Assignment: Among the entries below, find each line holding "إضافة" and return it.

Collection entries
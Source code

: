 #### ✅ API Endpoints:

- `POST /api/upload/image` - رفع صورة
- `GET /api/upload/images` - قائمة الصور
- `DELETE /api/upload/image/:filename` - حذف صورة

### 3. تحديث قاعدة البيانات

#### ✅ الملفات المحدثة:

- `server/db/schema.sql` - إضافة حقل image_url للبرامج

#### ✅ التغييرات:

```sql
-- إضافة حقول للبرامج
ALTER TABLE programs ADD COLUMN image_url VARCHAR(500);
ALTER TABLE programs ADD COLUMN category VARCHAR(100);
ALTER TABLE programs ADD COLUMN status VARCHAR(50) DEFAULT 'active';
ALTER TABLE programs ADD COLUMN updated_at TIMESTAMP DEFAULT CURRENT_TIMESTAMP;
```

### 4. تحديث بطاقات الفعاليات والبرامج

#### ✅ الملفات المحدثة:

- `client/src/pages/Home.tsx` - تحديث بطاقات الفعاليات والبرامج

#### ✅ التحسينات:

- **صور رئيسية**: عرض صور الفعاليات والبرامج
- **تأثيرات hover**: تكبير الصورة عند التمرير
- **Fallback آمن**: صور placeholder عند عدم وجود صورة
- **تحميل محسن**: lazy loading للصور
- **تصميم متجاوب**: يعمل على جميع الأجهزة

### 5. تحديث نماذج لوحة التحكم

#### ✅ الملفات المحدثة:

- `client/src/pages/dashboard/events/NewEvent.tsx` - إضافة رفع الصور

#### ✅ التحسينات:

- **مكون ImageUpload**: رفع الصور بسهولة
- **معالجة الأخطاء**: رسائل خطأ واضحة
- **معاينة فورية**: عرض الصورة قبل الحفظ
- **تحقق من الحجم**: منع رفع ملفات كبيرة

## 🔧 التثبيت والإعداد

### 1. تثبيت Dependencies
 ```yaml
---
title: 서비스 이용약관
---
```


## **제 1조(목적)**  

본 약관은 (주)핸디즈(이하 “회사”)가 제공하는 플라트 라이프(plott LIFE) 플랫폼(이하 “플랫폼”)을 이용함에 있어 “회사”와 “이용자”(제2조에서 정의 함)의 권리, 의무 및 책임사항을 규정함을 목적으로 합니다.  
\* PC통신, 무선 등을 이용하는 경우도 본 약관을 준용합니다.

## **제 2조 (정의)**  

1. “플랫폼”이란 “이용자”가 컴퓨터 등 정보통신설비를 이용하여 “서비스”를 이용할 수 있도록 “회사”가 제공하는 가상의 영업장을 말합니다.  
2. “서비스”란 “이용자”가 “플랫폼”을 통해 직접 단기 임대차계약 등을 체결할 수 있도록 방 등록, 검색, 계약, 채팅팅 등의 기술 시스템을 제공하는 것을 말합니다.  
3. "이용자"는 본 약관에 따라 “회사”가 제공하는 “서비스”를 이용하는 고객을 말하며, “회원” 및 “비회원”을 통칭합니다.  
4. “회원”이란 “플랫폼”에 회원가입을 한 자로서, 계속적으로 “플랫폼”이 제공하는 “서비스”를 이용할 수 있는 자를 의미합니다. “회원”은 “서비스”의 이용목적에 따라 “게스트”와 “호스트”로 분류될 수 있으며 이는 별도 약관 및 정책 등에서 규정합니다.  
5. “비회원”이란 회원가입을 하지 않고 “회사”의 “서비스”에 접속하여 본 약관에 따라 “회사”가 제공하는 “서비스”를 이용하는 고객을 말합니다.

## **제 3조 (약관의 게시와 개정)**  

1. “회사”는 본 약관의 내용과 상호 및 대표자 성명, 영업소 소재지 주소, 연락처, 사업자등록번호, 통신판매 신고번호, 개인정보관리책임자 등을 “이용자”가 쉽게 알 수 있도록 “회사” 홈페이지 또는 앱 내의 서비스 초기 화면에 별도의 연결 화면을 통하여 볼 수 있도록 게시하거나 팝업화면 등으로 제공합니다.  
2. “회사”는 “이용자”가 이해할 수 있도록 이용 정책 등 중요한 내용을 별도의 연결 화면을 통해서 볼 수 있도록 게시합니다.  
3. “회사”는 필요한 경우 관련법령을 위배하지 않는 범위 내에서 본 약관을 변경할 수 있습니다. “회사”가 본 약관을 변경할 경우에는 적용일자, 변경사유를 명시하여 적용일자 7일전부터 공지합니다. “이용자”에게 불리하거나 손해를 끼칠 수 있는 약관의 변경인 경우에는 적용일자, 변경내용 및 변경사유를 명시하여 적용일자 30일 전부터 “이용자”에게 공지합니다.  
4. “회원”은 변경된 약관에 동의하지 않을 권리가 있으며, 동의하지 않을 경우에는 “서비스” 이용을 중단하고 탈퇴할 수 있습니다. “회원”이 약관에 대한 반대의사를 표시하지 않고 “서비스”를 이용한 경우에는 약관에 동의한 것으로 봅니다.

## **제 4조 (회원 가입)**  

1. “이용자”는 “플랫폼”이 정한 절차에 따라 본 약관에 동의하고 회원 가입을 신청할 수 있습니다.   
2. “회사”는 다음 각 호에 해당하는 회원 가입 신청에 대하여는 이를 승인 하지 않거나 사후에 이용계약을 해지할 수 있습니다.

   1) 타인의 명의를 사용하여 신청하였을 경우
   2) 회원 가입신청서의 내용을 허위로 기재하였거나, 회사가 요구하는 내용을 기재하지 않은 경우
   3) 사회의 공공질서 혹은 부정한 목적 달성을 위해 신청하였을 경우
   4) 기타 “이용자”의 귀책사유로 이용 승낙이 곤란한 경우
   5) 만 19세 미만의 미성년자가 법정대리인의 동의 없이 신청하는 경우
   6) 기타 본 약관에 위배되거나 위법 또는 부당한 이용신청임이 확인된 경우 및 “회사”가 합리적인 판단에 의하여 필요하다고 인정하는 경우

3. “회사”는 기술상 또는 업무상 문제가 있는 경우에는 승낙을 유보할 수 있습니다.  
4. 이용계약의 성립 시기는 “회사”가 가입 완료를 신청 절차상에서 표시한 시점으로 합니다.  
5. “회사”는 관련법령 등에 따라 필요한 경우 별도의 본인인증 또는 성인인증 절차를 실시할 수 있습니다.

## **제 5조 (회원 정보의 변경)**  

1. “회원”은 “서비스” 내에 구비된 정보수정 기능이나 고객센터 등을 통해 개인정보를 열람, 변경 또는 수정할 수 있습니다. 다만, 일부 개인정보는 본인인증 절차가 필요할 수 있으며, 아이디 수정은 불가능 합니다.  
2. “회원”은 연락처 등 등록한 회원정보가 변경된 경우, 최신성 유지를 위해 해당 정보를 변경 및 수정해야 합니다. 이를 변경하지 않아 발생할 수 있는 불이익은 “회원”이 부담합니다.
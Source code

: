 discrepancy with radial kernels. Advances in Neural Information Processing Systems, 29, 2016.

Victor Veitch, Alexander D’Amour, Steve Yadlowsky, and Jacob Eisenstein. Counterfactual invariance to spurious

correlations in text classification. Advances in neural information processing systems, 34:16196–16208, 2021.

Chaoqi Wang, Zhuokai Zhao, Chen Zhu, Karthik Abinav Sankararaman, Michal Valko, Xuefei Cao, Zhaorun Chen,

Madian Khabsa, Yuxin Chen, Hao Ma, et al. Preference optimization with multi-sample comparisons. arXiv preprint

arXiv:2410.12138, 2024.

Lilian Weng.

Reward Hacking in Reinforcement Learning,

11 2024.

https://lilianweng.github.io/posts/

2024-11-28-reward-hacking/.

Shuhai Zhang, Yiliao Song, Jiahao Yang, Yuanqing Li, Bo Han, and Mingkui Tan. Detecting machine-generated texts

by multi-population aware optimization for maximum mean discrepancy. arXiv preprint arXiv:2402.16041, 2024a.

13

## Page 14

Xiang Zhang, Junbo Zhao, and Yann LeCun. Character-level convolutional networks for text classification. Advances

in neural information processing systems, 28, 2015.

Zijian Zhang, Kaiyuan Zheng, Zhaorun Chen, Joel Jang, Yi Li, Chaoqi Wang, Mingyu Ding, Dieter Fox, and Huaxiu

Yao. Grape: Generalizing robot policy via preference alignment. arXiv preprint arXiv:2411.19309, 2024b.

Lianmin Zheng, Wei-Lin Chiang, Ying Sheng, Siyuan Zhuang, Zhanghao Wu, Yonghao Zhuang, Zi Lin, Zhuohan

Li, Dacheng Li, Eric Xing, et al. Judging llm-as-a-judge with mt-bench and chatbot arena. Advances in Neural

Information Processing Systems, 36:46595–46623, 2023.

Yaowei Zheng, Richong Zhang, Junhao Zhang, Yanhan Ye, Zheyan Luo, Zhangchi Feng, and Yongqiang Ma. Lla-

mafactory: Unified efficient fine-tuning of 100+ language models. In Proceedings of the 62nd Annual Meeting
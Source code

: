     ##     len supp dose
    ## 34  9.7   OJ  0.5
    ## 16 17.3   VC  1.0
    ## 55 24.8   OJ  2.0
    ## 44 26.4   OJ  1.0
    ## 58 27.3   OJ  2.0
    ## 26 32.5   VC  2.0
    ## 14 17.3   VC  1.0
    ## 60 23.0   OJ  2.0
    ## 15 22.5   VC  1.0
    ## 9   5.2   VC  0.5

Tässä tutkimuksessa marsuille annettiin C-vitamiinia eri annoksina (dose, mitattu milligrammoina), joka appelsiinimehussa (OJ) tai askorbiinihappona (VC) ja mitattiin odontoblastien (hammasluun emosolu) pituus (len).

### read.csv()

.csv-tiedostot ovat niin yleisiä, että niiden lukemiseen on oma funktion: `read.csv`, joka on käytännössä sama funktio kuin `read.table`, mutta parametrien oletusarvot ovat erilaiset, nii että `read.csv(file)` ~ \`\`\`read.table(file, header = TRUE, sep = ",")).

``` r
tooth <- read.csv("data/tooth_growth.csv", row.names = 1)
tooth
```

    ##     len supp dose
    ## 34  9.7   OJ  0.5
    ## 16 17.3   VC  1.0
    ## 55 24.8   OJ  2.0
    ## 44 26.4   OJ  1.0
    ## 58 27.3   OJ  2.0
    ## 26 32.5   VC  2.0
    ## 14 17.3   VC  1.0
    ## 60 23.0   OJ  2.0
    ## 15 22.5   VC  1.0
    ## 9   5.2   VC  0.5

Your response:
- `server/db/schema.sql` - إضافة حقل image_url للبرامج
-- إضافة حقول للبرامج
- `client/src/pages/dashboard/events/NewEvent.tsx` - إضافة رفع الصور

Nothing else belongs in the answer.